(EXERCISE DATA)
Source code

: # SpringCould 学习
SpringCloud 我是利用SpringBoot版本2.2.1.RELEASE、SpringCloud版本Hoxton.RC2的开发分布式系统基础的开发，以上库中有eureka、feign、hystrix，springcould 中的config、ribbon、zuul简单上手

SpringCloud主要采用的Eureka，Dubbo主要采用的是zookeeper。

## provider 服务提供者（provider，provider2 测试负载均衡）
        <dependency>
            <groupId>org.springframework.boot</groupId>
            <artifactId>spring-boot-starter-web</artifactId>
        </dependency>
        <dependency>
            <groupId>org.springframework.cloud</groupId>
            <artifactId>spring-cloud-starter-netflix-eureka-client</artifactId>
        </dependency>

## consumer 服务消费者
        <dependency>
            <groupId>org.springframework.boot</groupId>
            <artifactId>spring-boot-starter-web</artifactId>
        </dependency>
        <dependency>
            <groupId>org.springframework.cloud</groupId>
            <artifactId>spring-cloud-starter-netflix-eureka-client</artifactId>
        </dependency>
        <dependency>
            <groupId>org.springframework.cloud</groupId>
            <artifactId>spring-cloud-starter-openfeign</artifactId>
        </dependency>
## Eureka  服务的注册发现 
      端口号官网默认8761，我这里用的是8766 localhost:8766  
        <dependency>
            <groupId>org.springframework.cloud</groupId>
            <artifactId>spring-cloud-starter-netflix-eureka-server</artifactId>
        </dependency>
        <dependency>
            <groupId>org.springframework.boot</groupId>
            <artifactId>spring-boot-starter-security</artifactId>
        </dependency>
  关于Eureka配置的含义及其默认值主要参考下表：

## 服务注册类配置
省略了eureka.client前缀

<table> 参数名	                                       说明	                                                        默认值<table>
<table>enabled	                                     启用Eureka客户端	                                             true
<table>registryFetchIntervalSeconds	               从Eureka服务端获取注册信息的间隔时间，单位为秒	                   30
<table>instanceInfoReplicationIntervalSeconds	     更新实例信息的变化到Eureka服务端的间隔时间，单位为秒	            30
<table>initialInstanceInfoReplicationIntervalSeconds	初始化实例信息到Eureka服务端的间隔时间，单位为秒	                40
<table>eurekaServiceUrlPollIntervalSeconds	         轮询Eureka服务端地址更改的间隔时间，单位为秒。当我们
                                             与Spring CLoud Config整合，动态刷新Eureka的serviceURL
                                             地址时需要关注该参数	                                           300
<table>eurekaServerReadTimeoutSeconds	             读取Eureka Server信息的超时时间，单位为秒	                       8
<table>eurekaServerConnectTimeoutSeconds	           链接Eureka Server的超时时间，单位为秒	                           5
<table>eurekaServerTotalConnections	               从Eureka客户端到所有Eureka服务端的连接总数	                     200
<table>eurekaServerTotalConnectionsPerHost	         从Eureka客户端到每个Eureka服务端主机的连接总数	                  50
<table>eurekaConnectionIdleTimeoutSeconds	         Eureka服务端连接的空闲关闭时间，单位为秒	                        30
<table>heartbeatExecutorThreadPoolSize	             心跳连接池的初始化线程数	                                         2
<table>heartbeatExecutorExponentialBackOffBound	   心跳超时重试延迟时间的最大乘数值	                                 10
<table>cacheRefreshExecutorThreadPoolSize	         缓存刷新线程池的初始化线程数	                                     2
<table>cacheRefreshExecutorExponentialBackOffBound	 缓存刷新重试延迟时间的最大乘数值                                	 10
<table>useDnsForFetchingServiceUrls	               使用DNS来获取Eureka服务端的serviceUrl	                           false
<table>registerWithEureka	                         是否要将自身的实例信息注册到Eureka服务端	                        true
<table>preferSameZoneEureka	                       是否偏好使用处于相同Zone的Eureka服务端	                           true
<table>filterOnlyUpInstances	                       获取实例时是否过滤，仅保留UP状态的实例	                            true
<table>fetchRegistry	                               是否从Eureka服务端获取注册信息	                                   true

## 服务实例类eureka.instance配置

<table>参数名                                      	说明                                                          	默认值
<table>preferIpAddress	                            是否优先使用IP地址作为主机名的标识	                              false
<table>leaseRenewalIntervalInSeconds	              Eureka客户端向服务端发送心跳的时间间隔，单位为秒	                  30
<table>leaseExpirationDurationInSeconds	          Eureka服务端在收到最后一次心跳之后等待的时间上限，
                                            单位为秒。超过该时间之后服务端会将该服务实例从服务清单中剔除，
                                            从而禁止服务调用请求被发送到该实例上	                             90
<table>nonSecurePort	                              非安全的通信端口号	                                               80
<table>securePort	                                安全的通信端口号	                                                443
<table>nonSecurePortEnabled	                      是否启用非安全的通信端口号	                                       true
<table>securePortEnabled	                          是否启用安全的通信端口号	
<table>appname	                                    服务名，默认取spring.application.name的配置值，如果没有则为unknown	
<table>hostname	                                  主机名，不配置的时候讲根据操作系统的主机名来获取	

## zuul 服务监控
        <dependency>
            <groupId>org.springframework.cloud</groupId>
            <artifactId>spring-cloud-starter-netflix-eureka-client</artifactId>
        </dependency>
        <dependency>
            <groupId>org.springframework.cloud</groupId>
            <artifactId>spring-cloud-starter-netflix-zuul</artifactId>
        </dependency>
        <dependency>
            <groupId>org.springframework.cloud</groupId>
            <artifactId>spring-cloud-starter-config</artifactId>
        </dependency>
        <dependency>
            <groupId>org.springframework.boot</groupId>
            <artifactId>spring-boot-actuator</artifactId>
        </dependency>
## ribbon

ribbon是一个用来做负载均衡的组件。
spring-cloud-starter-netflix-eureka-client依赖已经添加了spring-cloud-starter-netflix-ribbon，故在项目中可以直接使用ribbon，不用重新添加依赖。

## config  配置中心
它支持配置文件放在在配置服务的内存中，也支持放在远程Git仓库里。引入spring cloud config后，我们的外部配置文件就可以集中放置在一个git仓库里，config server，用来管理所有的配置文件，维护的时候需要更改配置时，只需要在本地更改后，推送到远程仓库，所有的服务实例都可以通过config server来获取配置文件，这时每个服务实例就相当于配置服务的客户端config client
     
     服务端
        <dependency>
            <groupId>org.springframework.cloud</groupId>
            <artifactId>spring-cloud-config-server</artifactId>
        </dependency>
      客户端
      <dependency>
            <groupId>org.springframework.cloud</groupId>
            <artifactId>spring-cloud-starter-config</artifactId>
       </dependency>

(TASK TO COMPLETE) Exact reproduction of the listing above is required.

(YOUR RESPONSE)
Source code

: # SpringCould 学习
SpringCloud 我是利用SpringBoot版本2.2.1.RELEASE、SpringCloud版本Hoxton.RC2的开发分布式系统基础的开发，以上库中有eureka、feign、hystrix，springcould 中的config、ribbon、zuul简单上手

SpringCloud主要采用的Eureka，Dubbo主要采用的是zookeeper。

## provider 服务提供者（provider，provider2 测试负载均衡）
        <dependency>
            <groupId>org.springframework.boot</groupId>
            <artifactId>spring-boot-starter-web</artifactId>
        </dependency>
        <dependency>
            <groupId>org.springframework.cloud</groupId>
            <artifactId>spring-cloud-starter-netflix-eureka-client</artifactId>
        </dependency>

## consumer 服务消费者
        <dependency>
            <groupId>org.springframework.boot</groupId>
            <artifactId>spring-boot-starter-web</artifactId>
        </dependency>
        <dependency>
            <groupId>org.springframework.cloud</groupId>
            <artifactId>spring-cloud-starter-netflix-eureka-client</artifactId>
        </dependency>
        <dependency>
            <groupId>org.springframework.cloud</groupId>
            <artifactId>spring-cloud-starter-openfeign</artifactId>
        </dependency>
## Eureka  服务的注册发现 
      端口号官网默认8761，我这里用的是8766 localhost:8766  
        <dependency>
            <groupId>org.springframework.cloud</groupId>
            <artifactId>spring-cloud-starter-netflix-eureka-server</artifactId>
        </dependency>
        <dependency>
            <groupId>org.springframework.boot</groupId>
            <artifactId>spring-boot-starter-security</artifactId>
        </dependency>
  关于Eureka配置的含义及其默认值主要参考下表：

## 服务注册类配置
省略了eureka.client前缀

<table> 参数名	                                       说明	                                                        默认值<table>
<table>enabled	                                     启用Eureka客户端	                                             true
<table>registryFetchIntervalSeconds	               从Eureka服务端获取注册信息的间隔时间，单位为秒	                   30
<table>instanceInfoReplicationIntervalSeconds	     更新实例信息的变化到Eureka服务端的间隔时间，单位为秒	            30
<table>initialInstanceInfoReplicationIntervalSeconds	初始化实例信息到Eureka服务端的间隔时间，单位为秒	                40
<table>eurekaServiceUrlPollIntervalSeconds	         轮询Eureka服务端地址更改的间隔时间，单位为秒。当我们
                                             与Spring CLoud Config整合，动态刷新Eureka的serviceURL
                                             地址时需要关注该参数	                                           300
<table>eurekaServerReadTimeoutSeconds	             读取Eureka Server信息的超时时间，单位为秒	                       8
<table>eurekaServerConnectTimeoutSeconds	           链接Eureka Server的超时时间，单位为秒	                           5
<table>eurekaServerTotalConnections	               从Eureka客户端到所有Eureka服务端的连接总数	                     200
<table>eurekaServerTotalConnectionsPerHost	         从Eureka客户端到每个Eureka服务端主机的连接总数	                  50
<table>eurekaConnectionIdleTimeoutSeconds	         Eureka服务端连接的空闲关闭时间，单位为秒	                        30
<table>heartbeatExecutorThreadPoolSize	             心跳连接池的初始化线程数	                                         2
<table>heartbeatExecutorExponentialBackOffBound	   心跳超时重试延迟时间的最大乘数值	                                 10
<table>cacheRefreshExecutorThreadPoolSize	         缓存刷新线程池的初始化线程数	                                     2
<table>cacheRefreshExecutorExponentialBackOffBound	 缓存刷新重试延迟时间的最大乘数值                                	 10
<table>useDnsForFetchingServiceUrls	               使用DNS来获取Eureka服务端的serviceUrl	                           false
<table>registerWithEureka	                         是否要将自身的实例信息注册到Eureka服务端	                        true
<table>preferSameZoneEureka	                       是否偏好使用处于相同Zone的Eureka服务端	                           true
<table>filterOnlyUpInstances	                       获取实例时是否过滤，仅保留UP状态的实例	                            true
<table>fetchRegistry	                               是否从Eureka服务端获取注册信息	                                   true

## 服务实例类eureka.instance配置

<table>参数名                                      	说明                                                          	默认值
<table>preferIpAddress	                            是否优先使用IP地址作为主机名的标识	                              false
<table>leaseRenewalIntervalInSeconds	              Eureka客户端向服务端发送心跳的时间间隔，单位为秒	                  30
<table>leaseExpirationDurationInSeconds	          Eureka服务端在收到最后一次心跳之后等待的时间上限，
                                            单位为秒。超过该时间之后服务端会将该服务实例从服务清单中剔除，
                                            从而禁止服务调用请求被发送到该实例上	                             90
<table>nonSecurePort	                              非安全的通信端口号	                                               80
<table>securePort	                                安全的通信端口号	                                                443
<table>nonSecurePortEnabled	                      是否启用非安全的通信端口号	                                       true
<table>securePortEnabled	                          是否启用安全的通信端口号	
<table>appname	                                    服务名，默认取spring.application.name的配置值，如果没有则为unknown	
<table>hostname	                                  主机名，不配置的时候讲根据操作系统的主机名来获取	

## zuul 服务监控
        <dependency>
            <groupId>org.springframework.cloud</groupId>
            <artifactId>spring-cloud-starter-netflix-eureka-client</artifactId>
        </dependency>
        <dependency>
            <groupId>org.springframework.cloud</groupId>
            <artifactId>spring-cloud-starter-netflix-zuul</artifactId>
        </dependency>
        <dependency>
            <groupId>org.springframework.cloud</groupId>
            <artifactId>spring-cloud-starter-config</artifactId>
        </dependency>
        <dependency>
            <groupId>org.springframework.boot</groupId>
            <artifactId>spring-boot-actuator</artifactId>
        </dependency>
## ribbon

ribbon是一个用来做负载均衡的组件。
spring-cloud-starter-netflix-eureka-client依赖已经添加了spring-cloud-starter-netflix-ribbon，故在项目中可以直接使用ribbon，不用重新添加依赖。

## config  配置中心
它支持配置文件放在在配置服务的内存中，也支持放在远程Git仓库里。引入spring cloud config后，我们的外部配置文件就可以集中放置在一个git仓库里，config server，用来管理所有的配置文件，维护的时候需要更改配置时，只需要在本地更改后，推送到远程仓库，所有的服务实例都可以通过config server来获取配置文件，这时每个服务实例就相当于配置服务的客户端config client
     
     服务端
        <dependency>
            <groupId>org.springframework.cloud</groupId>
            <artifactId>spring-cloud-config-server</artifactId>
        </dependency>
      客户端
      <dependency>
            <groupId>org.springframework.cloud</groupId>
            <artifactId>spring-cloud-starter-config</artifactId>
       </dependency>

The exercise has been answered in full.